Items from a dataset
+---+
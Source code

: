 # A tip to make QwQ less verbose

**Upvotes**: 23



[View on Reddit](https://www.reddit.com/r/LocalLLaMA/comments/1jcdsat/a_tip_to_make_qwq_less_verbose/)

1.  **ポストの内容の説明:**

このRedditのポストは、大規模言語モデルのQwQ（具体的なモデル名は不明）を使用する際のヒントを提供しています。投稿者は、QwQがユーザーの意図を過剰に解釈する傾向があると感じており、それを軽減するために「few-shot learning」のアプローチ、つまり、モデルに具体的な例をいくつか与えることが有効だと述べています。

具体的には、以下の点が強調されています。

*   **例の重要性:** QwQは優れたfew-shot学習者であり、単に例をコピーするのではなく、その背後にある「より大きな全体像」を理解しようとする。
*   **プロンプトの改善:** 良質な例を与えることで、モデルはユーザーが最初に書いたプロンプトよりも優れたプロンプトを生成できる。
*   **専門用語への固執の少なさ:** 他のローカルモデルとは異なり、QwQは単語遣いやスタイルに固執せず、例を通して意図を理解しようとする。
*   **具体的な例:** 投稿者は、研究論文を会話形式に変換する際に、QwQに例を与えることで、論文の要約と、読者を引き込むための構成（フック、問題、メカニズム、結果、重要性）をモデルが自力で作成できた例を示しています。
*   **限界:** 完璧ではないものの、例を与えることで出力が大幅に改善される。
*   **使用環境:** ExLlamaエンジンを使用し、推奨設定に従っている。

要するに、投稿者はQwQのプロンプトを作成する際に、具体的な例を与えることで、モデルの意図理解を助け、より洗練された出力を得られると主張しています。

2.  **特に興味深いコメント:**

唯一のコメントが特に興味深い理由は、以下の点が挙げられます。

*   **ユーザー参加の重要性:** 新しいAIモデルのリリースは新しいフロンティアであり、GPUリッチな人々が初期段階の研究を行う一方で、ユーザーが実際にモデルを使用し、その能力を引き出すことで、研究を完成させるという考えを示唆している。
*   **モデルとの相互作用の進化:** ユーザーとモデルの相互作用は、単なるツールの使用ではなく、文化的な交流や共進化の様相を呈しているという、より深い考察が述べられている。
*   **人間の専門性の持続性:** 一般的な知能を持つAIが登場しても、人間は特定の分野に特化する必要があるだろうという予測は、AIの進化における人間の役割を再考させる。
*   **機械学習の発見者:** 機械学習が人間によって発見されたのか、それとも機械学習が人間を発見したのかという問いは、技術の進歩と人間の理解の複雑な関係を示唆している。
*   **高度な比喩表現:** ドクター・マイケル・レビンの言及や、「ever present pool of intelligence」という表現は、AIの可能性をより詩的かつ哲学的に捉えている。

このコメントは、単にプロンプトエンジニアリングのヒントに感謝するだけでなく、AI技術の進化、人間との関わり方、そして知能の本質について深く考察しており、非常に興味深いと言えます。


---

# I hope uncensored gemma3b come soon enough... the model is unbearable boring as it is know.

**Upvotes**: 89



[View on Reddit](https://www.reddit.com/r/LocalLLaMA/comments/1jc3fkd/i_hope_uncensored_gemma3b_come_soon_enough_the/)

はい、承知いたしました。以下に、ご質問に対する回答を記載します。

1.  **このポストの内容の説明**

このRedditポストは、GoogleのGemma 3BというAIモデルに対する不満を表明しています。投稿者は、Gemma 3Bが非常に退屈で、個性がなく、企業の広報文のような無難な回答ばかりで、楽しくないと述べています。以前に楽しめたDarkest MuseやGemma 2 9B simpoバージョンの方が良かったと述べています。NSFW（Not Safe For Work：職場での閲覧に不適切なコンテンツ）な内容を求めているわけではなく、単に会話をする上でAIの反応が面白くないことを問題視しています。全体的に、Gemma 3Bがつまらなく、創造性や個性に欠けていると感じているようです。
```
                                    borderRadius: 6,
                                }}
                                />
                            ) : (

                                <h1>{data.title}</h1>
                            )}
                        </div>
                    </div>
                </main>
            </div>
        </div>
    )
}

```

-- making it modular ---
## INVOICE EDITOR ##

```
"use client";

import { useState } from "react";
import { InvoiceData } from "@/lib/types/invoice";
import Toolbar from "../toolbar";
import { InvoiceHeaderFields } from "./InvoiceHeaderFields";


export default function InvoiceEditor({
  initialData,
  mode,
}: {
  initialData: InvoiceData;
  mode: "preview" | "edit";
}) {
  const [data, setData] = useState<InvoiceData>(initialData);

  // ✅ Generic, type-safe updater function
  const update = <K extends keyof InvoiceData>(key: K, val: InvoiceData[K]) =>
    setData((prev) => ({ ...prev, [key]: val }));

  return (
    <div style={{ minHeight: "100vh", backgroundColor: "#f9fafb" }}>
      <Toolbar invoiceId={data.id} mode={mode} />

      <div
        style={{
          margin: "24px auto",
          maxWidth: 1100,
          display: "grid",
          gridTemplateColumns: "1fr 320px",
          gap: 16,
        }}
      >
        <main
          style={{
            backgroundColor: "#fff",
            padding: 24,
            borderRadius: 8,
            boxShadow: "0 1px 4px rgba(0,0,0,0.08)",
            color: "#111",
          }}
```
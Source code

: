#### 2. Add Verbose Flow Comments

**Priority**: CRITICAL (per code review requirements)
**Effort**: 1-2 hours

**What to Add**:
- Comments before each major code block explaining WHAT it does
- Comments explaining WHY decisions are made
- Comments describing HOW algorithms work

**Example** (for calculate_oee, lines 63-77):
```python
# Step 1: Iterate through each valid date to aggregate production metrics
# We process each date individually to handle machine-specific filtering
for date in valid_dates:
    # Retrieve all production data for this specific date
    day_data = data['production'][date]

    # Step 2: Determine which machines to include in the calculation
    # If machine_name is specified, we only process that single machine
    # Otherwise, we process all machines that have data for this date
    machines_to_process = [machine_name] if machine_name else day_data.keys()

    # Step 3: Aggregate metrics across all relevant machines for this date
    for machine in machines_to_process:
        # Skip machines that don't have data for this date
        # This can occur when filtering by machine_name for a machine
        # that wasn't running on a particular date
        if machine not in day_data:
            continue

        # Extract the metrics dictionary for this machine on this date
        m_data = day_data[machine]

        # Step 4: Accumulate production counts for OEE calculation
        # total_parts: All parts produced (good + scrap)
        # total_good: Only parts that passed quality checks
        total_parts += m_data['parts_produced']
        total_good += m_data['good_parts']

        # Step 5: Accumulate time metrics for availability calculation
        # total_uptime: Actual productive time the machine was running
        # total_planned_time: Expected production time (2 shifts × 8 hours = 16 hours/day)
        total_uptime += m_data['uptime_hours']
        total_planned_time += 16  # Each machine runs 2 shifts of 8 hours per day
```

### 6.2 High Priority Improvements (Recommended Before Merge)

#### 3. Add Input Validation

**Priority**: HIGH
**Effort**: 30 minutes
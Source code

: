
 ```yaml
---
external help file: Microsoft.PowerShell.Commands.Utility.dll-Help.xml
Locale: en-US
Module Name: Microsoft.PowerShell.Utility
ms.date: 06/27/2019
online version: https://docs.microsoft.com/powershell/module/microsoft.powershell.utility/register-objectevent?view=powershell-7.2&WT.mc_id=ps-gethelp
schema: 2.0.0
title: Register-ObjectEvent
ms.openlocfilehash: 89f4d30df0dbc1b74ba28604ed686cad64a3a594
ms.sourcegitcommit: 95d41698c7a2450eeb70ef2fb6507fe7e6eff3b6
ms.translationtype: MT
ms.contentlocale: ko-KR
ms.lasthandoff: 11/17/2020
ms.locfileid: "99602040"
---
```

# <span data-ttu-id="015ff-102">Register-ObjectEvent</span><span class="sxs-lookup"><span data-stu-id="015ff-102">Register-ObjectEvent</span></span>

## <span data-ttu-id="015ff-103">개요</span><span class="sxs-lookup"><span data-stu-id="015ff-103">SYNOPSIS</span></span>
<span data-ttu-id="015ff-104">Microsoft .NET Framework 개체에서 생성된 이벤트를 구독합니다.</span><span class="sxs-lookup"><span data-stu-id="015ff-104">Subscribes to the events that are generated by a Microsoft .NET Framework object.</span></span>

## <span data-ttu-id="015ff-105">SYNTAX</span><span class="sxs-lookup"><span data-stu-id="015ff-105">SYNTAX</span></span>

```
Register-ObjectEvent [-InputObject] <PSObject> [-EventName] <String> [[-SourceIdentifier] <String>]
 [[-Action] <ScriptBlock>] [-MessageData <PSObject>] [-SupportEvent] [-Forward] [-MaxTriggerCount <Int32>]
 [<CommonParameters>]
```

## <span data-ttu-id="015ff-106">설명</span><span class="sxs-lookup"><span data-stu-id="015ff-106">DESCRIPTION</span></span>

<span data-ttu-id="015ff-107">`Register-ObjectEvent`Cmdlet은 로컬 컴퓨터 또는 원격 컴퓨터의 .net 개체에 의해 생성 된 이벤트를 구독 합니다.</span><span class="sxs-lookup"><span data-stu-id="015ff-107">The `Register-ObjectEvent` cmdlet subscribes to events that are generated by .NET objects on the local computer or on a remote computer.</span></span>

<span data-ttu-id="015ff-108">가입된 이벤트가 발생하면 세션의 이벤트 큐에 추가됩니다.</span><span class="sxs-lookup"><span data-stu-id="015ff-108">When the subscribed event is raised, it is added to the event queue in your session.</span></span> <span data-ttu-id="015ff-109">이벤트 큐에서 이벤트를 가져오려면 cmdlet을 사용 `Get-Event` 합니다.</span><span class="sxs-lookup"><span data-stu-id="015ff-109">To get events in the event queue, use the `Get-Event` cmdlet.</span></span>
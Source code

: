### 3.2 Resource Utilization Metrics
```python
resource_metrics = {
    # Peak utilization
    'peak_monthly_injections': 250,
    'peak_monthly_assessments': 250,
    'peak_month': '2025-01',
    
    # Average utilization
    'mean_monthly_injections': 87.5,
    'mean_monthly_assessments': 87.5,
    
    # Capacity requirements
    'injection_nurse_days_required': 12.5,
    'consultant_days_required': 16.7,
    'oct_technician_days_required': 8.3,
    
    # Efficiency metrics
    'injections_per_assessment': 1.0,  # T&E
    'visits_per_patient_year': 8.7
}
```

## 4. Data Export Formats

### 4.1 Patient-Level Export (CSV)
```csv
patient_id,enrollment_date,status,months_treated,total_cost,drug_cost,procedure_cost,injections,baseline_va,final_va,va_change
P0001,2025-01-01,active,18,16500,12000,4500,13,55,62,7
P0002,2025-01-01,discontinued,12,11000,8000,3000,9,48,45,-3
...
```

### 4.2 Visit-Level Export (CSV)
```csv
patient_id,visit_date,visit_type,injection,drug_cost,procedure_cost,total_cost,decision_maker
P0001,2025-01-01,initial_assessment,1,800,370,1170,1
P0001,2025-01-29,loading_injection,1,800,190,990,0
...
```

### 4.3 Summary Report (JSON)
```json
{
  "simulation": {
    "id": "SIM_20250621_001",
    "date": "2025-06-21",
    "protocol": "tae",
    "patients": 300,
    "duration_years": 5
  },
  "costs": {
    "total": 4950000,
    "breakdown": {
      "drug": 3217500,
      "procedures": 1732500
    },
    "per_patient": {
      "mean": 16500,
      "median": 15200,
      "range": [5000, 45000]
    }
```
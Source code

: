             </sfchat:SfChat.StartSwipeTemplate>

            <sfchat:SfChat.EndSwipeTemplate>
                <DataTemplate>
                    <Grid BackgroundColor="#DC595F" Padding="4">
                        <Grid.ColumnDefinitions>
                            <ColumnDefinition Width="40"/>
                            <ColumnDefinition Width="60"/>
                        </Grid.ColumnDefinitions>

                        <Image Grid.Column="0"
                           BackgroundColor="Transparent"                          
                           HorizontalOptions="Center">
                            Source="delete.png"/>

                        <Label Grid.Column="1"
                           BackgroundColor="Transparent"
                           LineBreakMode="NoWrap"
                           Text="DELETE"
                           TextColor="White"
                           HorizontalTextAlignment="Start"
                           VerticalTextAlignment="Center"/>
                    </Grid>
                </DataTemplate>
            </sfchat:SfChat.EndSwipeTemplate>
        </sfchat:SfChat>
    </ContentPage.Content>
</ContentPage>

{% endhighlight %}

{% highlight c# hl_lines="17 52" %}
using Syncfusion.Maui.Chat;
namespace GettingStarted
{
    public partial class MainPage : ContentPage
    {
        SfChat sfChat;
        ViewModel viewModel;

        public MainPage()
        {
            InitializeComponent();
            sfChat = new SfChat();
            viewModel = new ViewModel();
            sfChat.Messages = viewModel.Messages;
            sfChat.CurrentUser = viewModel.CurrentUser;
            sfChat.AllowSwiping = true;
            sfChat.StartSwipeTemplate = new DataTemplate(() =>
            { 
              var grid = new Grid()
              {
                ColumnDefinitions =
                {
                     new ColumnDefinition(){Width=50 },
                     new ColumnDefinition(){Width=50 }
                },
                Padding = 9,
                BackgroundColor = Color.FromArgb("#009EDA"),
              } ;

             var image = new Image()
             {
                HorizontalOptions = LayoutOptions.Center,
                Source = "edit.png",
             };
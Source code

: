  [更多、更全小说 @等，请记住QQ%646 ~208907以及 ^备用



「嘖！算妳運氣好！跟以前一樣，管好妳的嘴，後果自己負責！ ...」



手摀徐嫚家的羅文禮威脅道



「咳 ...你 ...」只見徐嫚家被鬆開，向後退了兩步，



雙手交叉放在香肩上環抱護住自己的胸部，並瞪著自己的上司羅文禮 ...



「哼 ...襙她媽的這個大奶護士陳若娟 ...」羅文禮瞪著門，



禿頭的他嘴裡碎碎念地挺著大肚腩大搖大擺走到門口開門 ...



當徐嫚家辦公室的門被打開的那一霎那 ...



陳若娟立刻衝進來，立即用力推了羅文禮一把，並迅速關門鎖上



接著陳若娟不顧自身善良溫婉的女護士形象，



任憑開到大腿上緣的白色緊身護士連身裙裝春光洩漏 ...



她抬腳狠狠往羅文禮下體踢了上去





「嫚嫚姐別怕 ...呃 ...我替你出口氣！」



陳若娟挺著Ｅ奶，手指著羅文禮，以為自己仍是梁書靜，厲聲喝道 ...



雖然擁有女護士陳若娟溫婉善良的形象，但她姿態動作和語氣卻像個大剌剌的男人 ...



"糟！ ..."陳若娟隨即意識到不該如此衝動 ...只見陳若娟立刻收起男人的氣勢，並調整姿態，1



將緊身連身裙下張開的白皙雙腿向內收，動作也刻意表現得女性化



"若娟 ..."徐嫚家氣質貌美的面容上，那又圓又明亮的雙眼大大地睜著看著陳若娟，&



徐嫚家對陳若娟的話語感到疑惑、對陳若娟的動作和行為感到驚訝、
+---+
# Task instructions
Copy every line of the entries in which "viewModel" can be found.

# Result for this task
        ViewModel viewModel;
            viewModel = new ViewModel();
            sfChat.Messages = viewModel.Messages;
            sfChat.CurrentUser = viewModel.CurrentUser;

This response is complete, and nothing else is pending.